# Records excerpted from a collection:
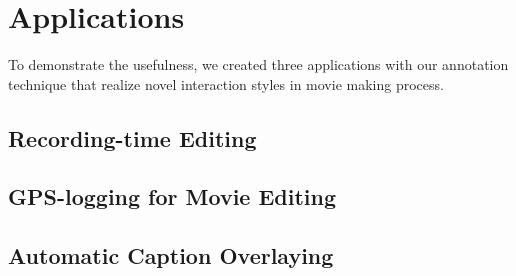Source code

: \chapter{Applications}

To demonstrate the usefulness, we created three applications with our annotation technique that realize novel interaction styles in movie making process.

\section{Recording-time Editing}


\section{GPS-logging for Movie Editing}


\section{Automatic Caption Overlaying}
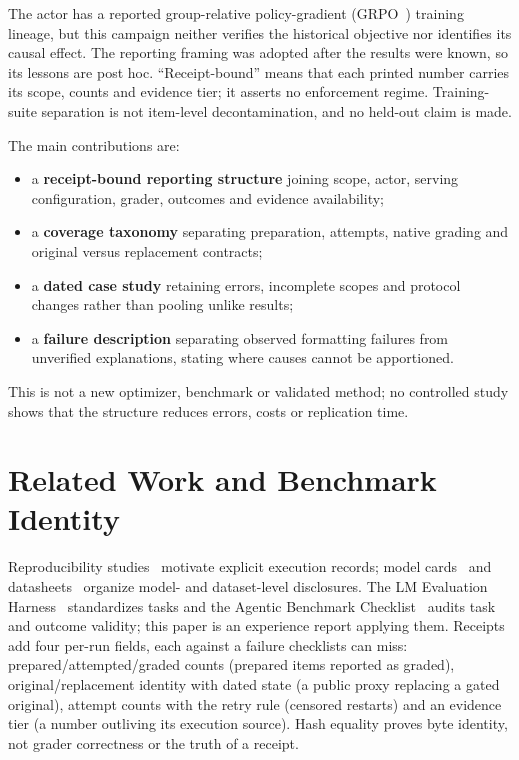 \documentclass[a4paper,runningheads]{llncs}
\begin{document}
The actor has a reported group-relative policy-gradient (GRPO~\cite{shao2024deepseekmath})
training lineage, but this campaign neither verifies the historical objective
nor identifies its causal effect. The reporting framing was adopted after the
results were known, so its lessons are post hoc. ``Receipt-bound'' means that
each printed number carries its scope, counts and evidence tier; it asserts no
enforcement regime. Training-suite separation is not item-level
decontamination, and no held-out claim is made.

The main contributions are:
\begin{itemize}\setlength{\itemsep}{0pt}\setlength{\parskip}{0pt}
\item a \textbf{receipt-bound reporting structure} joining scope, actor,
serving configuration, grader, outcomes and evidence availability;
\item a \textbf{coverage taxonomy} separating preparation, attempts, native
grading and original versus replacement contracts;
\item a \textbf{dated case study} retaining errors, incomplete scopes and
protocol changes rather than pooling unlike results;
\item a \textbf{failure description} separating observed formatting failures
from unverified explanations, stating where causes cannot be apportioned.
\end{itemize}
This is not a new optimizer, benchmark or validated method; no controlled study
shows that the structure reduces errors, costs or replication time.

\section{Related Work and Benchmark Identity}
Reproducibility studies~\cite{henderson2018deep,pineau2020improving} motivate
explicit execution records; model cards~\cite{mitchell2019modelcards} and
datasheets~\cite{gebru2021datasheets} organize model- and dataset-level
disclosures. The LM Evaluation Harness~\cite{biderman2024lessons} standardizes
tasks and the Agentic Benchmark Checklist~\cite{zhu2025abc} audits task and
outcome validity; this paper is an experience report applying them. Receipts
add four per-run fields, each against a failure checklists can miss: prepared/attempted/graded counts (prepared items reported as graded),
original/replacement identity with dated state (a public proxy replacing a
gated original), attempt counts with the retry rule (censored restarts) and an
evidence tier (a number outliving its execution source). Hash equality proves
byte identity, not grader correctness or the truth of a receipt.
\end{document}
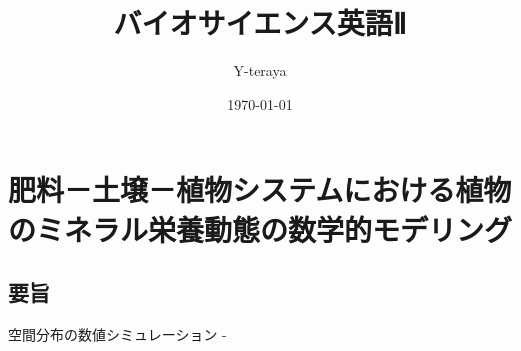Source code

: \documentclass[a4paper,11pt]{ltjsarticle}
\title{\textbf{バイオサイエンス英語Ⅱ}}
\author{Y-teraya}
\date{\today}
\begin{document}
\pagestyle{fancy}
\rhead{\textbf{\thepage}}
\lhead{}
\cfoot{}
\renewcommand{\footrulewidth}{0.4pt}

\maketitle

\section{肥料－土壌－植物システムにおける植物のミネラル栄養動態の数学的モデリング}

\subsection{要旨}

空間分布の数値シミュレーション - 
\end{document}
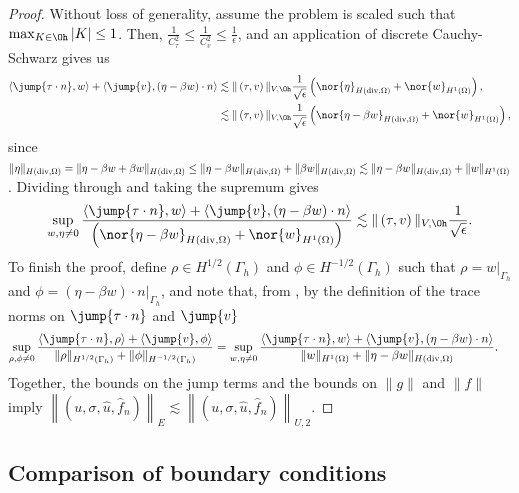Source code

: \begin{proof}
Without loss of generality, assume the problem is scaled such that $\max_{K\in\Oh}|K| \leq 1$. Then, $\frac{1}{C_\tau^2}\leq \frac{1}{C_v^2} \leq \frac{1}{\epsilon}$, and an application of discrete Cauchy-Schwarz gives us 
\begin{align*}
\langle \jump{\tau\cdot n},w\rangle + \langle \jump{v},\left(\eta - \beta w\right)\cdot n\rangle &\lesssim \|\left(\tau,v\right)\|_{V,\Oh}\frac{1}{\sqrt{\epsilon}}\left(\nor{\eta}_{H({\rm div},\Omega)} + \nor{w}_{H^1(\Omega)}\right),\\
&\lesssim \|\left(\tau,v\right)\|_{V,\Oh}\frac{1}{\sqrt{\epsilon}}\left(\nor{\eta-\beta w}_{H({\rm div},\Omega)} + \nor{w}_{H^1(\Omega)}\right),
\end{align*}
since $\|\eta\|_{H({\rm div},\Omega)} = \|\eta - \beta w + \beta w\|_{H({\rm div},\Omega)} \leq \|\eta - \beta w\|_{H({\rm div},\Omega)} + \|\beta w\|_{H({\rm div},\Omega)} \lesssim \|\eta-\beta w\|_{H({\rm div},\Omega)} + \|w\|_{H^1(\Omega)}$.  Dividing through and taking the supremum gives
\[
\sup_{w,\eta \neq 0} \frac{\langle\jump{\tau\cdot n},w\rangle + \langle \jump{v},\left(\eta - \beta w\right)\cdot n\rangle}{\left(\nor{\eta-\beta w}_{H({\rm div},\Omega)} + \nor{w}_{H^1(\Omega)}\right)} \lesssim \|\left(\tau,v\right)\|_{V,\Oh}\frac{1}{\sqrt{\epsilon}}.
\]
To finish the proof, define $\rho \in H^{1/2}(\Gamma_h)$ and $\phi \in H^{-1/2}(\Gamma_h)$ such that $\rho = \left.w\right|_{\Gamma_h}$ and $\phi = \left.(\eta-\beta w)\cdot n\right|_{\Gamma_h}$, and note that, from \cite{analysisDPG}, by the definition of the trace norms on $\jump{\tau\cdot n}$ and $\jump{v}$ 
\begin{align*}
\sup_{\rho,\phi \neq 0} \frac{\langle \jump{\tau\cdot n},\rho\rangle + \langle \jump{v},\phi \rangle}{\|\rho\|_{H^{1/2}(\Gamma_h)}+\|\phi\|_{H^{-1/2}(\Gamma_h)}} &= \sup_{w,\eta \neq 0} \frac{\langle \jump{\tau\cdot n},w\rangle + \langle \jump{v},\left(\eta - \beta w\right)\cdot n\rangle}{ \|w\|_{H^1(\Omega)}+\|\eta-\beta w\|_{H({\rm div},\Omega)}}.
\end{align*}
Together, the bounds on the jump terms and the bounds on $\|g\|$ and $\|f\|$ imply $\left\|\left(u,\sigma,\widehat{u},\widehat{f}_n\right)\right\|_{E} \lesssim \left\|\left(u,\sigma,\widehat{u},\widehat{f}_n\right)\right\|_{U,2}$.
\end{proof}

\subsection{Comparison of boundary conditions}

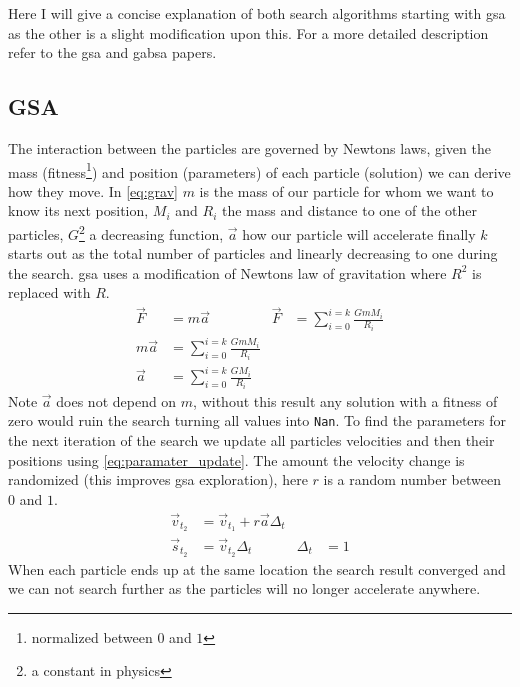 Here I will give a concise explanation of both search algorithms starting with \ac{gsa} as the other is a slight modification upon this. For a more detailed description refer to the \ac{gsa}\cite{GSA} and \ac{gabsa}\cite{GABSA} papers.
%
\subsection{GSA} \label{sec:GSA}
The interaction between the particles are governed by Newtons laws, given the mass (fitness\footnote{normalized between $0$ and $1$}) and position (parameters) of each particle (solution) we can derive how they move. In \cref{eq:grav} $m$ is the mass of our particle for whom we want to know its next position, $M_i$ and $R_i$ the mass and distance to one of the other particles, $G$\footnote{a constant in physics} a decreasing function, $\vec{a}$ how our particle will accelerate finally $k$ starts out as the total number of particles and linearly decreasing to one during the search.
\ac{gsa} uses a modification of Newtons law of gravitation where $R^2$ is replaced with $R$.
%
\begin{subequations}
\begin{align} \label{eq:grav}
	\vec{F}&=m\vec{a} &            \vec{F}&=\sum_{i=0}^{i=k} \frac{GmM_i}{R_i} \\
	m\vec{a} &= \sum_{i=0}^{i=k} \frac{GmM_i}{R_i} \\
	\vec{a} &= \sum_{i=0}^{i=k} \frac{GM_i}{R_i}
\end{align}
\end{subequations}
%
Note $\vec{a}$ does not depend on $m$, without this result any solution with a fitness of zero would ruin the search turning all values into \texttt{Nan}. To find the parameters for the next iteration of the search we update all particles velocities and then their positions using \cref{eq:paramater_update}. The amount the velocity change is randomized (this improves \ac{gsa} exploration), here $r$ is a random number between $0$ and $1$.
%
\begin{subequations}
\begin{align} \label{eq:paramater_update}
	\vec{v}_{t_2} &= \vec{v}_{t_1} + r \vec{a}\Delta_t \\
	\vec{s}_{t_2} &= \vec{v}_{t_2}\Delta_t & \Delta_t &= 1 \label{eq:pos_update}
\end{align}
\end{subequations}
%
When each particle ends up at the same location the search result converged and we can not search further as the particles will no longer accelerate anywhere.
%
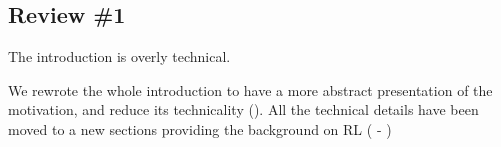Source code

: \subsection{Review \#1}



\begin{remark} \label{rem:intro}
The introduction is overly technical.
\end{remark}
\begin{solved}
We rewrote the whole introduction to have a more abstract presentation of the motivation, and reduce its technicality (). All the technical details have been moved to a new sections providing the background on \ac{RL} ( - )  
\end{solved}



\endinput

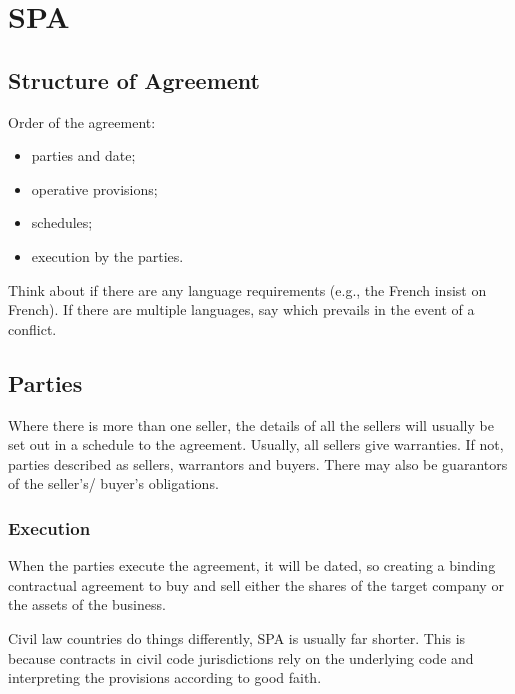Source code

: \documentclass[
]{article}
\author{}
\date{}
\providecommand{\tightlist}{%
  \setlength{\itemsep}{0pt}\setlength{\parskip}{0pt}}
\begin{document}
{
\setcounter{tocdepth}{3}
\tableofcontents
}
\hypertarget{spa}{%
\section{SPA}\label{spa}}

\hypertarget{structure-of-agreement}{%
\subsection{Structure of Agreement}\label{structure-of-agreement}}

Order of the agreement:

\begin{itemize}
\tightlist
\item
  parties and date;
\item
  operative provisions;
\item
  schedules;
\item
  execution by the parties.
\end{itemize}

Think about if there are any language requirements (e.g., the French
insist on French). If there are multiple languages, say which prevails
in the event of a conflict.

\hypertarget{parties}{%
\subsection{Parties}\label{parties}}

Where there is more than one seller, the details of all the sellers will
usually be set out in a schedule to the agreement. Usually, all sellers
give warranties. If not, parties described as sellers, warrantors and
buyers. There may also be guarantors of the seller's/ buyer's
obligations.

\hypertarget{execution}{%
\subsubsection{Execution}\label{execution}}

When the parties execute the agreement, it will be dated, so creating a
binding contractual agreement to buy and sell either the shares of the
target company or the assets of the business.

Civil law countries do things differently, SPA is usually far shorter.
This is because contracts in civil code jurisdictions rely on the
underlying code and interpreting the provisions according to good faith.
\end{document}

# Your goal:
Please work out how many lines of the data include the string "separating" and reply with the number alone.

# Task answer:
2